W środę po godz. 13 w siedzibie MSZ zakończyło się spotkanie z udziałem ambasadora Izraela w Polsce. Zwi Raw-Ner został poinformowany o stanowisku polskiego parlamentu i rządu ws. uboju rytualnego.
Spotkanie w polskim ministerstwie trwało ponad godzinę.
- Ambasador rozmawiał z dyrektorem Departamentu Afryki i Bliskiego Wschodu. Spotkanie było analogiczne do rozmowy, którą w poniedziałek przeprowadził nasz ambasador w izraelskim MSZ - poinformował Rafał Sobczak, zastępca szefa biura prasowego MSZ.
Jak zaznaczył, było to tradycyjne spotkanie robocze.
- Pan ambasador został poinformowany o stanowisku polskiego parlamentu i rządu (ws. uboju rytualnego-red.). Rozmowa była spokojna i rzeczowa - podkreślił Sobczak.
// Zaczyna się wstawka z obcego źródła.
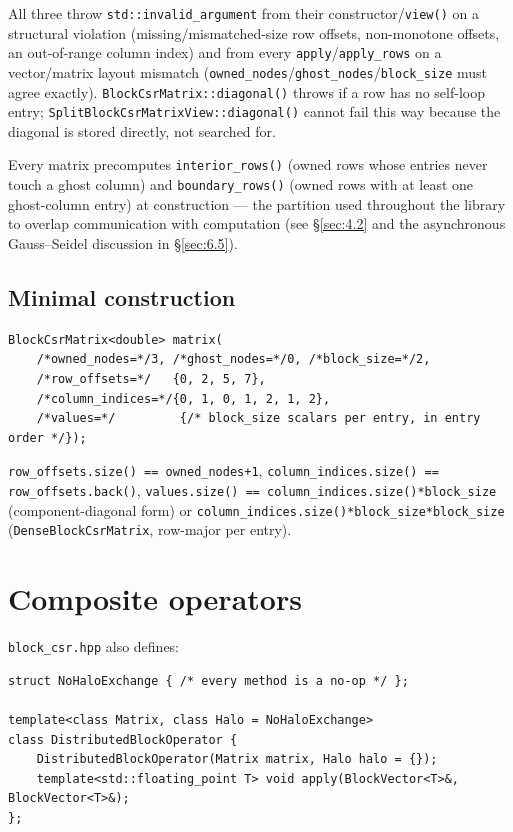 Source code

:\documentclass[11pt,a4paper]{report}
\newcommand{\secref}[1]{\S\ref{#1}}
\begin{document}
All three throw \lstinline!std::invalid_argument! from their constructor/\lstinline!view()!
on a structural violation (missing/mismatched-size row offsets,
non-monotone offsets, an out-of-range column index) and from every
\lstinline!apply!/\lstinline!apply_rows! on a vector/matrix layout mismatch
(\lstinline!owned_nodes!/\lstinline!ghost_nodes!/\lstinline!block_size! must agree exactly).
\lstinline!BlockCsrMatrix::diagonal()! throws if a row has no self-loop entry;
\lstinline!SplitBlockCsrMatrixView::diagonal()! cannot fail this way because the
diagonal is stored directly, not searched for.

Every matrix precomputes \lstinline!interior_rows()! (owned rows whose entries
never touch a ghost column) and \lstinline!boundary_rows()! (owned rows with at
least one ghost-column entry) at construction --- the partition used
throughout the library to overlap communication with computation (see
\secref{sec:4.2} and the asynchronous Gauss--Seidel discussion in
\secref{sec:6.5}).

\subsection*{Minimal construction}
\begin{lstlisting}
BlockCsrMatrix<double> matrix(
    /*owned_nodes=*/3, /*ghost_nodes=*/0, /*block_size=*/2,
    /*row_offsets=*/   {0, 2, 5, 7},
    /*column_indices=*/{0, 1, 0, 1, 2, 1, 2},
    /*values=*/         {/* block_size scalars per entry, in entry order */});
\end{lstlisting}

\lstinline!row_offsets.size() == owned_nodes+1!, \lstinline!column_indices.size() == row_offsets.back()!,
\lstinline!values.size() == column_indices.size()*block_size! (component-diagonal
form) or \lstinline!column_indices.size()*block_size*block_size! (\lstinline!DenseBlockCsrMatrix!,
row-major per entry).

\section{Composite operators}
\label{sec:3.5}

\texttt{block\_csr.hpp} also defines:

\begin{lstlisting}
struct NoHaloExchange { /* every method is a no-op */ };

template<class Matrix, class Halo = NoHaloExchange>
class DistributedBlockOperator {
    DistributedBlockOperator(Matrix matrix, Halo halo = {});
    template<std::floating_point T> void apply(BlockVector<T>&, BlockVector<T>&);
};
\end{lstlisting}
\end{document}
"Brutalny cios w tradycję"
W poniedziałek w tej sprawie ambasador RP w Izraelu został zaproszony do tamtejszego MSZ. Tego samego dnia w ostrym oświadczeniu izraelskie MSZ podkreśliło, że decyzja polskiego Sejmu odrzucająca ustawę umożliwiającą ubój rytualny w Polsce jest zupełnie nie do przyjęcia i "poważnie szkodzi próbie przywrócenia tu życia żydowskiego". W oświadczeniu jest też mowa o "brutalnym ciosie" wymierzonym w religijną tradycję narodu żydowskiego. Zastępca szefa biura prasowego MSZ Rafał Sobczak powiedział w środę, że "wbrew doniesieniom niektórych mediów, ambasador nie otrzymał żadnego protestu od strony izraelskiej, żadnej noty protestacyjnej. Nie było to spotkanie w trybie wezwania, spotkanie przebiegało w spokojnej, wyważonej atmosferze".
Sejm przeciw ubojowi rytualnemu
W piątek Sejm odrzucił rządowy projekt ustawy dopuszczającej ubój zwierząt bez ogłuszania, czyli tzw. ubój rytualny. Projekt nowelizacji ustawy o ochronie zwierząt powstał po wyroku Trybunału Konstytucyjnego z listopada 2012 r., który orzekł, że rozporządzenie ministra rolnictwa z 2004 r., na podstawie którego dokonywany był tego rodzaju ubój, było sprzeczne z ustawą o ochronie zwierząt, a przez to z konstytucją.